DNA exists within every cell in the body, but it’s packaged differently in each cell type or tissue. The bundled-up DNA is called chromatin, and its configuration helps regulate gene expression. It does this by allowing transcription to take place along specific DNA regions as needed during its lifecycle. Thus, cells must be able to control chromatin’s structure and remodeling capabilities to function correctly.
However, disruptions in a cell’s microenvironment, as in disease, can upset the mechanisms that control chromatin. In addition, prolonged disruptions could eventually cause the altered cells to stop responding to environmental cues, even after the conditions have normalized.
To better understand why this occurs, researchers at the University of Pennsylvania’s (UPENN) Perlman School of Medicine decided to investigate cells in degenerating connective tissue due to tendinosis. Specifically, they were interested in learning how environmental changes brought on by the disease affected the spatial organization of chromatin. Their findings were published in the August 22 issue of Nature Biomedical Engineering.
Epigenetic processes like DNA methylation, histone methylation, and histone acetylation control the compaction or accessibility state of chromatin. Relaxed or open chromatin allows transcription factors access to the DNA, while tightly packed chromatin closes off certain parts of the DNA.
In previous articles, we have discussed the importance of chromatin accessibility during early heart development and how chromatin remodeling determines the fate of bone marrow cells in aging. The current article looks at the physical structure of chromatin and how disease affects its dynamic response to external stimuli.
Using the latest super-resolution imaging methods, the team observed human models of tendon cells (tenocytes) and mesenchymal stromal cells (MSCs), which act similarly to stem cells.

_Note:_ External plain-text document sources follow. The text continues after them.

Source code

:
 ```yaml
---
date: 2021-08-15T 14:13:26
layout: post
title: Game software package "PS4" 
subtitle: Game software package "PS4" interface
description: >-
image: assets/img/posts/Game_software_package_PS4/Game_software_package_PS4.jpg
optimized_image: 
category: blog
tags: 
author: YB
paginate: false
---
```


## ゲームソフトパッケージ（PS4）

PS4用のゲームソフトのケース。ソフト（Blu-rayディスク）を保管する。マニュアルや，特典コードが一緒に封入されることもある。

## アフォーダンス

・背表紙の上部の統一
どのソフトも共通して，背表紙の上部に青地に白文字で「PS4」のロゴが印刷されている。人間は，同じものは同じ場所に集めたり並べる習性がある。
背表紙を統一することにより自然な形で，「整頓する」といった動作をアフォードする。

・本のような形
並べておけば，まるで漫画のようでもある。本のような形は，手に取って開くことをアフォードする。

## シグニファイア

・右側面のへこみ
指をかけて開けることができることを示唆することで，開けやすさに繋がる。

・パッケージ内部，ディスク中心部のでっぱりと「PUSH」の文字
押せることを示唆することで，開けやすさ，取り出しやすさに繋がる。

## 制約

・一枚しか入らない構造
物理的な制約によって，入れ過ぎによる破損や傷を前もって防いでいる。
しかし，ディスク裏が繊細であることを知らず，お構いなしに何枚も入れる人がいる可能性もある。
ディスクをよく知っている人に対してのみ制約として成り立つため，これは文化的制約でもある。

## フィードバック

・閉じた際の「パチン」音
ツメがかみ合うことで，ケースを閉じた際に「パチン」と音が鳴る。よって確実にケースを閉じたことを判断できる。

When the environments were made to imitate that of a weakened or degenerative tendon via chemical and mechanical alterations, the team observed erroneous chromatin organization within the cells. After the researchers returned the environments back to normal, they also saw that the chromatin remained out of order and that the cell could no longer respond correctly.
In contrast, healthy cells tested responded well to the same chemical and mechanical stimulus, indicating that the diseased cells may have either forgotten or couldn’t find the exact information they needed to re-organize correctly.
The researchers speculate that these changes don’t allow the damaged cells to heal properly and could benefit from targeted therapies.
“While we discovered that cells in diseased microenvironments lose their epigenetic memory, these results also suggest that epigenetic treatments – like small molecule medications – could restore healthy genome organization and may prove effective treatments in conditions affecting dense tissues. That’s something that we plan to follow up on and test,” said Melike Lakadamyali, PhD, Associate Professor of Physiology at PENN and senior author.
Interestingly, the observations depicted in this study have led to a new theory that is based on two different branches of science – physics and biology.
“We were able to explain the role of mechanical forces on the 3-D organization of chromatin by developing a theory that integrates fundamental thermodynamic principles (physics) with the kinetics of epigenetic regulation (biology),” said Vivek Shenoy, PhD, co-author and director of the Penn Center for Engineering and Mechanobiology and Eduardo D. Glandt President’s Distinguished Professor at UPENN Engineering.
Already having secured the appropriate grants, the researchers plan to study how disease-disrupted genomes affect cartilage and meniscus cells. In addition, they will look into whether aging also has a similar outcome.
“Once we understand these and the specific cellular processes that makes them happen,” said Robert L. Mauck, PhD, professor of Orthopaedic Surgery and director of UPENN’s McKay Orthopaedic Research Laboratory. “We can use small molecule drugs as skeleton keys to either try to stop it from happening or reverse the process.”
Source: Su-Jin Heo, et al. Aberrant chromatin reorganization in cells from diseased fibrous connective tissue in response to altered chemomechanical cues. Nature Biomedical Engineering, August 2022.
Reference: The Locked Library: Disease Causes Cells to Reorder Their DNA Incorrectly. University of Pennsylvania School of Medicine. August 22, 2022.